Concetti Chiave

  • Kant, in "La critica della ragion pura", definisce la conoscenza come un processo di organizzazione della molteplicità in un'unità sensata.
  • Per Kant, la sensibilità umana è fondamentale per la conoscenza, che avviene attraverso l'interazione con i sensi e le intuizioni di spazio e tempo.
  • Le forme pure a priori sono strutture che permettono all'intelletto di rielaborare e organizzare i dati empirici ricevuti dai sensi.
  • La materia della conoscenza è composta da dati empirici, che vengono ordinati attraverso le categorie dell'intelletto.
  • Kant sottolinea che, nonostante la varietà dei materiali, l'intelletto tende a percepire un'unità, come nel caso della matita composta da diversi elementi.

La conoscenza secondo Kant

Nel suo libro “La critica della ragion pura”, il filosofo di origini tedesche Immanuel Kant vuole determinare della natura umana, per lui conoscere significa infatti organizzare la molteplicità in una sola unità dotata ovviamente di senso. Secondo lui l'uomo è portato a recere la maggior parte delle conoscenze sensibili attraverso i nostri sensi e quindi si presenta la necessità di riordinarli tutti e questo è possibile solamente grazie alle intuizioni dello spazio e del tempo, forme pure o a priori di cui è dotata la sensibilità: l’intelletto rielabora ed organizza i dati percepiti nelle categorie, forme pure o a priori dell’intelletto.
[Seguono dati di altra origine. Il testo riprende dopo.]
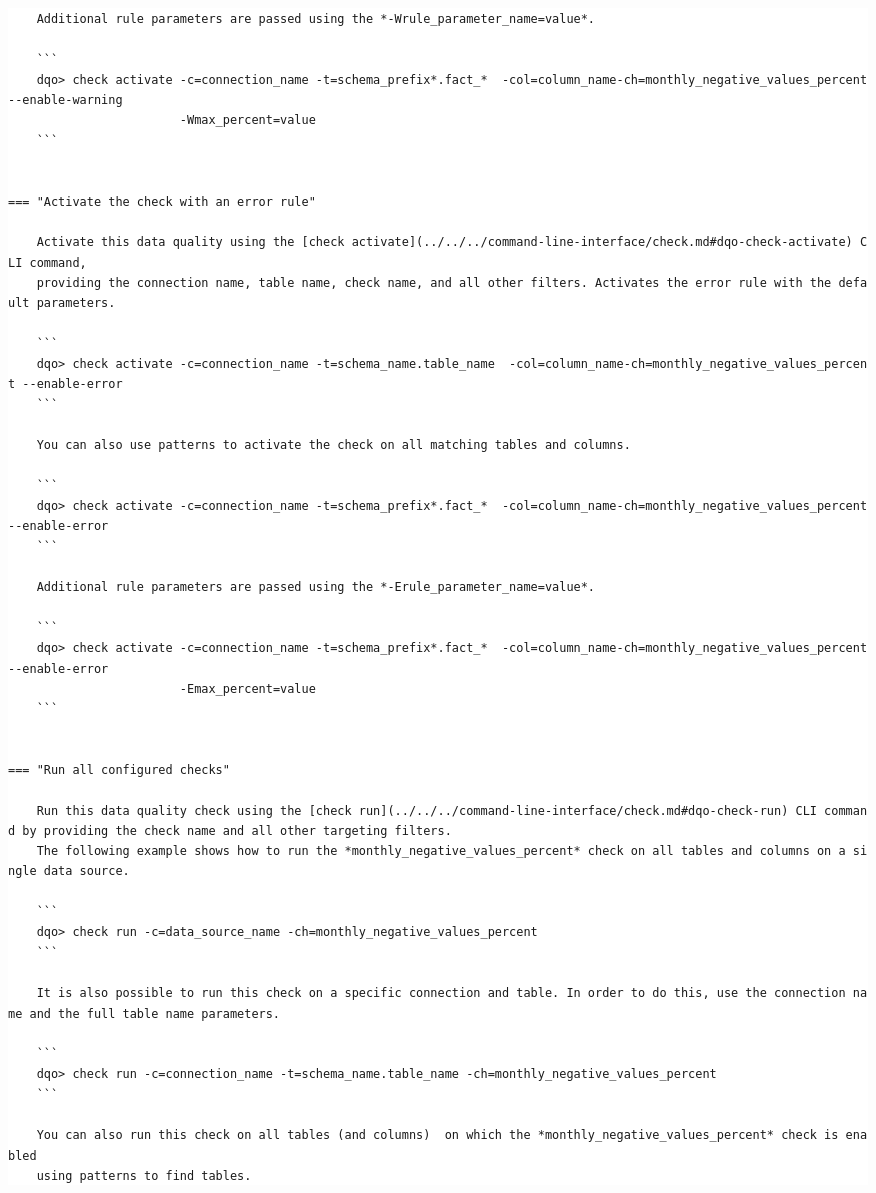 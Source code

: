         Additional rule parameters are passed using the *-Wrule_parameter_name=value*.

        ```
        dqo> check activate -c=connection_name -t=schema_prefix*.fact_*  -col=column_name-ch=monthly_negative_values_percent --enable-warning
                            -Wmax_percent=value
        ```


    === "Activate the check with an error rule"

        Activate this data quality using the [check activate](../../../command-line-interface/check.md#dqo-check-activate) CLI command,
        providing the connection name, table name, check name, and all other filters. Activates the error rule with the default parameters.

        ```
        dqo> check activate -c=connection_name -t=schema_name.table_name  -col=column_name-ch=monthly_negative_values_percent --enable-error
        ```

        You can also use patterns to activate the check on all matching tables and columns.

        ```
        dqo> check activate -c=connection_name -t=schema_prefix*.fact_*  -col=column_name-ch=monthly_negative_values_percent --enable-error
        ```
        
        Additional rule parameters are passed using the *-Erule_parameter_name=value*.

        ```
        dqo> check activate -c=connection_name -t=schema_prefix*.fact_*  -col=column_name-ch=monthly_negative_values_percent --enable-error
                            -Emax_percent=value
        ```


    === "Run all configured checks"

        Run this data quality check using the [check run](../../../command-line-interface/check.md#dqo-check-run) CLI command by providing the check name and all other targeting filters.
        The following example shows how to run the *monthly_negative_values_percent* check on all tables and columns on a single data source.

        ```
        dqo> check run -c=data_source_name -ch=monthly_negative_values_percent
        ```

        It is also possible to run this check on a specific connection and table. In order to do this, use the connection name and the full table name parameters.

        ```
        dqo> check run -c=connection_name -t=schema_name.table_name -ch=monthly_negative_values_percent
        ```

        You can also run this check on all tables (and columns)  on which the *monthly_negative_values_percent* check is enabled
        using patterns to find tables.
Le forme pure e l'intelletto

Queste forme possono definirsi come strutture formali, funzioni, modalità della sensibilità e dell’intelletto, la materia è invece il contenuto, ovvero i dati empirici che devono essere organizzati, e che vengono definiti puri perché prescindono esclusivamente dall’esperienza anche se non sono condizionate da essa, connettiamo sempre infatti allo stesso modo spazio e tempo per poi riformularli. Siamo inoltre abituati ad instaurare delle relazioni di quantità declinate secondo il principio di unità, ad esempio le matite sono costituite dalla gomma, dalla mina e dal legno ma il nostro intelletto è portato comunque a credere che la matita sia una sola.

Domande da interrogazione

  1. Qual è il significato della conoscenza secondo Kant?
  2. Secondo Kant, conoscere significa organizzare la molteplicità in un'unità dotata di senso, utilizzando i sensi e le intuizioni dello spazio e del tempo come forme pure a priori della sensibilità.

  3. Come si relazionano le forme pure e l'intelletto nella conoscenza?
  4. Le forme pure sono strutture formali che permettono all'intelletto di rielaborare e organizzare i dati empirici, creando categorie che danno senso alle esperienze, come descritto nel testo.

  5. In che modo l'intelletto percepisce la realtà secondo Kant?
  6. L'intelletto percepisce la realtà organizzando i dati sensibili in categorie, mantenendo sempre una connessione tra spazio e tempo, e creando un'unità anche quando i dati empirici sono diversi, come nel caso della matita.